On 17th September 1993, Maj. Michael Sawyers (pilot) and Maj. Steven Neddersen (weapon sensors operator) took-off from Aviano air base in Italy. Their F/A-18D Hornet, marked with a tactical number ´401´, headed to Balkan peninsula to perform a routine patrol in the airspace of Bosnia-Herzegovina, within the Operation Deny Flight – a NATO operation enforcing a United Nations no-fly zone over that country.
Nevertheless, the routine patrol turned into a milestone for the F/A-18 fleet, as Sawyers and Neddersen spent enough time in the air to push the Hornet beyond the 2 million flying hour mark.
McDonnel Douglas F/A-18 Hornet achieved it within only ten years since its official introduction into service – on 7th January 1983, with Marine Corps squadron VFMA-314. The total flight time of 2 million hours was accumulated by Hornets operated by the US Navy, US Marine Corps, NASA and the air forces of Canada, Kuwait, Australia and Spain.
US Marine VMFA(AW)-533 (All Weather Fighter Attack Squadron 553), with its home airfield at MCAS Beaufort, South Carolina and temporarily assigned to the Aviano base, was honoured to perform the milestone flight.

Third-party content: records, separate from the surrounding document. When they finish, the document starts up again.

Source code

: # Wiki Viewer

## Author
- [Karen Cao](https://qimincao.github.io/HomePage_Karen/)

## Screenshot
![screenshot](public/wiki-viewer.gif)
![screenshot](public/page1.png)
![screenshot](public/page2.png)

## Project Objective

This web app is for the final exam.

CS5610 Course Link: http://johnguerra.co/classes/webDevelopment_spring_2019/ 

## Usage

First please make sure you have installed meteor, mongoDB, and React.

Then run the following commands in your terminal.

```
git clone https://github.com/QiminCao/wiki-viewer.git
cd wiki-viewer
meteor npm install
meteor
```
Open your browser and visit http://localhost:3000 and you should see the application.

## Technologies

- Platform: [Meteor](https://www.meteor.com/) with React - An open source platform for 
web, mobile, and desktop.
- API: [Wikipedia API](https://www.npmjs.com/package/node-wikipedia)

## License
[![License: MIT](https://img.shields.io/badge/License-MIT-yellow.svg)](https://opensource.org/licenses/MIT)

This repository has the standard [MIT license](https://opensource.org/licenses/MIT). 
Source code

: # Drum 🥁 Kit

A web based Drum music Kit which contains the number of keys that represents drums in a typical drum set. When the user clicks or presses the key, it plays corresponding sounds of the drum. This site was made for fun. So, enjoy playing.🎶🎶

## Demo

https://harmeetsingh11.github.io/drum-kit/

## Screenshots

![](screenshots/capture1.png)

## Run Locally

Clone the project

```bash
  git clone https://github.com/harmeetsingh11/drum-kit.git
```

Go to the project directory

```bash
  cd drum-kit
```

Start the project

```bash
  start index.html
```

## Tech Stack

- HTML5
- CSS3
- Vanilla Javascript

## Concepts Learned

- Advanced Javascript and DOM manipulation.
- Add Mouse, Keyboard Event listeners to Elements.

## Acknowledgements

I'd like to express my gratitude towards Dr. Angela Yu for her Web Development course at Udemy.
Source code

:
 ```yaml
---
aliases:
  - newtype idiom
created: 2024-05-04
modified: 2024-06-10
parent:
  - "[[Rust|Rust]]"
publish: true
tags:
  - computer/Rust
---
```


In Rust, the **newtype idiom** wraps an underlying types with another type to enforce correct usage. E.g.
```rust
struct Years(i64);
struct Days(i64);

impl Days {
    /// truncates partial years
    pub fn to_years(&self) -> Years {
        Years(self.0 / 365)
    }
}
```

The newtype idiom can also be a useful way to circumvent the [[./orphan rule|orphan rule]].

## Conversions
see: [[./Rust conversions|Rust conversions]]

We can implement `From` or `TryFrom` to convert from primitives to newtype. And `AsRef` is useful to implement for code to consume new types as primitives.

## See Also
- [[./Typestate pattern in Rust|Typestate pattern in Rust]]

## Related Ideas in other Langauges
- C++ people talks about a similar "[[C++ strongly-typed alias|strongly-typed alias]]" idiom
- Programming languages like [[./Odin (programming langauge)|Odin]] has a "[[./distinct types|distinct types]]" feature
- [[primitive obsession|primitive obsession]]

Nowadays, 28 years after that momentous flight, the F/A-18 Hornet still remains in active service, together with two significant upgrades of its base variant – F/A-18E/F Super Hornet (introduced in 1999) and EA-18G Growler electronic warfare aircraft (introduced in 2007). The aircraft is currently operated by the US Marine Corps, NASA, and air forces of Australia, Canada, Finland, Kuwait, Malaysia, Spain and Switzerland. The US Navy retired all of its Hornets in 2009, replacing them with bigger and more up-to-date Super Hornet variant.
In 2020, the worldwide fleet of Hornets, Super Hornets and Growlers have reached an impressive number of 11 million flight hours. Although in some countries, like Finland and Switzerland, the F/A-18 will be soon replaced by a new aircraft, it is expected that Super Hornets would stay in the US Navy active service until the 2040s.